* What to do:
Report, in full, each line of the material below in which the string "frac" occurs.

━━━━━━━━━━━━━━━━

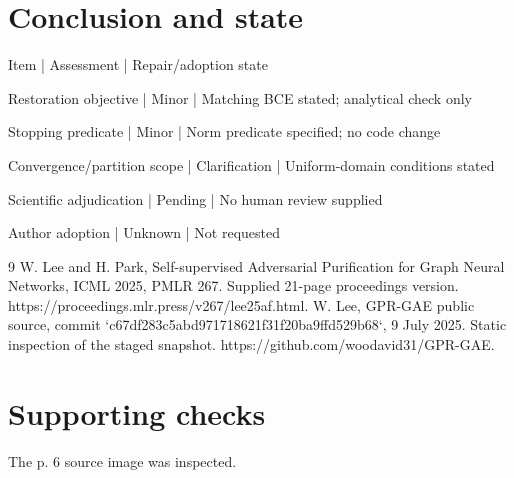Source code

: \documentclass[10pt]{article}
\begin{document}
\section*{Conclusion and state}
Item | Assessment | Repair/adoption state\par
Restoration objective | Minor | Matching BCE stated; analytical check only\par
Stopping predicate | Minor | Norm predicate specified; no code change\par
Convergence/partition scope | Clarification | Uniform-domain conditions stated\par
Scientific adjudication | Pending | No human review supplied\par
Author adoption | Unknown | Not requested\par
9 W. Lee and H. Park, Self-supervised Adversarial Purification for Graph Neural Networks, ICML 2025, PMLR 267. Supplied 21-page proceedings version. https://proceedings.mlr.press/v267/lee25af.html. W. Lee, GPR-GAE public source, commit `c67df283c5abd971718621f31f20ba9ffd529b68`, 9 July 2025. Static inspection of the staged snapshot. https://github.com/woodavid31/GPR-GAE.\par
\section*{Supporting checks}
The p. 6 source image was inspected.\par
\end{document}
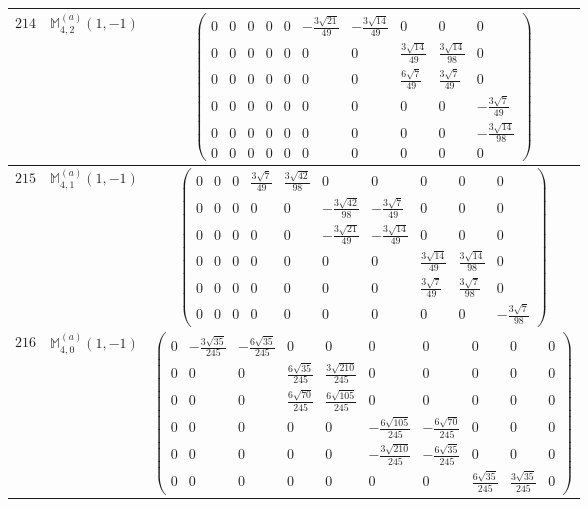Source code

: \documentclass[fleqn,8pt,landscape]{jsarticle}
\begin{document}
\begin{center}
\begin{longtable}{ccc}
$ 214 $ & $ \mathbb{M}_{4,2}^{(a)}(1,-1) $ & $ \begin{pmatrix} 0 & 0 & 0 & 0 & 0 & - \frac{3 \sqrt{21}}{49} & - \frac{3 \sqrt{14}}{49} & 0 & 0 & 0 \\ 0 & 0 & 0 & 0 & 0 & 0 & 0 & \frac{3 \sqrt{14}}{49} & \frac{3 \sqrt{14}}{98} & 0 \\ 0 & 0 & 0 & 0 & 0 & 0 & 0 & \frac{6 \sqrt{7}}{49} & \frac{3 \sqrt{7}}{49} & 0 \\ 0 & 0 & 0 & 0 & 0 & 0 & 0 & 0 & 0 & - \frac{3 \sqrt{7}}{49} \\ 0 & 0 & 0 & 0 & 0 & 0 & 0 & 0 & 0 & - \frac{3 \sqrt{14}}{98} \\ 0 & 0 & 0 & 0 & 0 & 0 & 0 & 0 & 0 & 0 \end{pmatrix} $ \\ \hline
$ 215 $ & $ \mathbb{M}_{4,1}^{(a)}(1,-1) $ & $ \begin{pmatrix} 0 & 0 & 0 & \frac{3 \sqrt{7}}{49} & \frac{3 \sqrt{42}}{98} & 0 & 0 & 0 & 0 & 0 \\ 0 & 0 & 0 & 0 & 0 & - \frac{3 \sqrt{42}}{98} & - \frac{3 \sqrt{7}}{49} & 0 & 0 & 0 \\ 0 & 0 & 0 & 0 & 0 & - \frac{3 \sqrt{21}}{49} & - \frac{3 \sqrt{14}}{49} & 0 & 0 & 0 \\ 0 & 0 & 0 & 0 & 0 & 0 & 0 & \frac{3 \sqrt{14}}{49} & \frac{3 \sqrt{14}}{98} & 0 \\ 0 & 0 & 0 & 0 & 0 & 0 & 0 & \frac{3 \sqrt{7}}{49} & \frac{3 \sqrt{7}}{98} & 0 \\ 0 & 0 & 0 & 0 & 0 & 0 & 0 & 0 & 0 & - \frac{3 \sqrt{7}}{98} \end{pmatrix} $ \\ \hline
$ 216 $ & $ \mathbb{M}_{4,0}^{(a)}(1,-1) $ & $ \begin{pmatrix} 0 & - \frac{3 \sqrt{35}}{245} & - \frac{6 \sqrt{35}}{245} & 0 & 0 & 0 & 0 & 0 & 0 & 0 \\ 0 & 0 & 0 & \frac{6 \sqrt{35}}{245} & \frac{3 \sqrt{210}}{245} & 0 & 0 & 0 & 0 & 0 \\ 0 & 0 & 0 & \frac{6 \sqrt{70}}{245} & \frac{6 \sqrt{105}}{245} & 0 & 0 & 0 & 0 & 0 \\ 0 & 0 & 0 & 0 & 0 & - \frac{6 \sqrt{105}}{245} & - \frac{6 \sqrt{70}}{245} & 0 & 0 & 0 \\ 0 & 0 & 0 & 0 & 0 & - \frac{3 \sqrt{210}}{245} & - \frac{6 \sqrt{35}}{245} & 0 & 0 & 0 \\ 0 & 0 & 0 & 0 & 0 & 0 & 0 & \frac{6 \sqrt{35}}{245} & \frac{3 \sqrt{35}}{245} & 0 \end{pmatrix} $ \\ \hline

\end{longtable}
\end{center}
\end{document}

━━━━━━━━━━━━━━━━

* Task solution:
$ 214 $ & $ \mathbb{M}_{4,2}^{(a)}(1,-1) $ & $ \begin{pmatrix} 0 & 0 & 0 & 0 & 0 & - \frac{3 \sqrt{21}}{49} & - \frac{3 \sqrt{14}}{49} & 0 & 0 & 0 \\ 0 & 0 & 0 & 0 & 0 & 0 & 0 & \frac{3 \sqrt{14}}{49} & \frac{3 \sqrt{14}}{98} & 0 \\ 0 & 0 & 0 & 0 & 0 & 0 & 0 & \frac{6 \sqrt{7}}{49} & \frac{3 \sqrt{7}}{49} & 0 \\ 0 & 0 & 0 & 0 & 0 & 0 & 0 & 0 & 0 & - \frac{3 \sqrt{7}}{49} \\ 0 & 0 & 0 & 0 & 0 & 0 & 0 & 0 & 0 & - \frac{3 \sqrt{14}}{98} \\ 0 & 0 & 0 & 0 & 0 & 0 & 0 & 0 & 0 & 0 \end{pmatrix} $ \\ \hline
$ 215 $ & $ \mathbb{M}_{4,1}^{(a)}(1,-1) $ & $ \begin{pmatrix} 0 & 0 & 0 & \frac{3 \sqrt{7}}{49} & \frac{3 \sqrt{42}}{98} & 0 & 0 & 0 & 0 & 0 \\ 0 & 0 & 0 & 0 & 0 & - \frac{3 \sqrt{42}}{98} & - \frac{3 \sqrt{7}}{49} & 0 & 0 & 0 \\ 0 & 0 & 0 & 0 & 0 & - \frac{3 \sqrt{21}}{49} & - \frac{3 \sqrt{14}}{49} & 0 & 0 & 0 \\ 0 & 0 & 0 & 0 & 0 & 0 & 0 & \frac{3 \sqrt{14}}{49} & \frac{3 \sqrt{14}}{98} & 0 \\ 0 & 0 & 0 & 0 & 0 & 0 & 0 & \frac{3 \sqrt{7}}{49} & \frac{3 \sqrt{7}}{98} & 0 \\ 0 & 0 & 0 & 0 & 0 & 0 & 0 & 0 & 0 & - \frac{3 \sqrt{7}}{98} \end{pmatrix} $ \\ \hline
$ 216 $ & $ \mathbb{M}_{4,0}^{(a)}(1,-1) $ & $ \begin{pmatrix} 0 & - \frac{3 \sqrt{35}}{245} & - \frac{6 \sqrt{35}}{245} & 0 & 0 & 0 & 0 & 0 & 0 & 0 \\ 0 & 0 & 0 & \frac{6 \sqrt{35}}{245} & \frac{3 \sqrt{210}}{245} & 0 & 0 & 0 & 0 & 0 \\ 0 & 0 & 0 & \frac{6 \sqrt{70}}{245} & \frac{6 \sqrt{105}}{245} & 0 & 0 & 0 & 0 & 0 \\ 0 & 0 & 0 & 0 & 0 & - \frac{6 \sqrt{105}}{245} & - \frac{6 \sqrt{70}}{245} & 0 & 0 & 0 \\ 0 & 0 & 0 & 0 & 0 & - \frac{3 \sqrt{210}}{245} & - \frac{6 \sqrt{35}}{245} & 0 & 0 & 0 \\ 0 & 0 & 0 & 0 & 0 & 0 & 0 & \frac{6 \sqrt{35}}{245} & \frac{3 \sqrt{35}}{245} & 0 \end{pmatrix} $ \\ \hline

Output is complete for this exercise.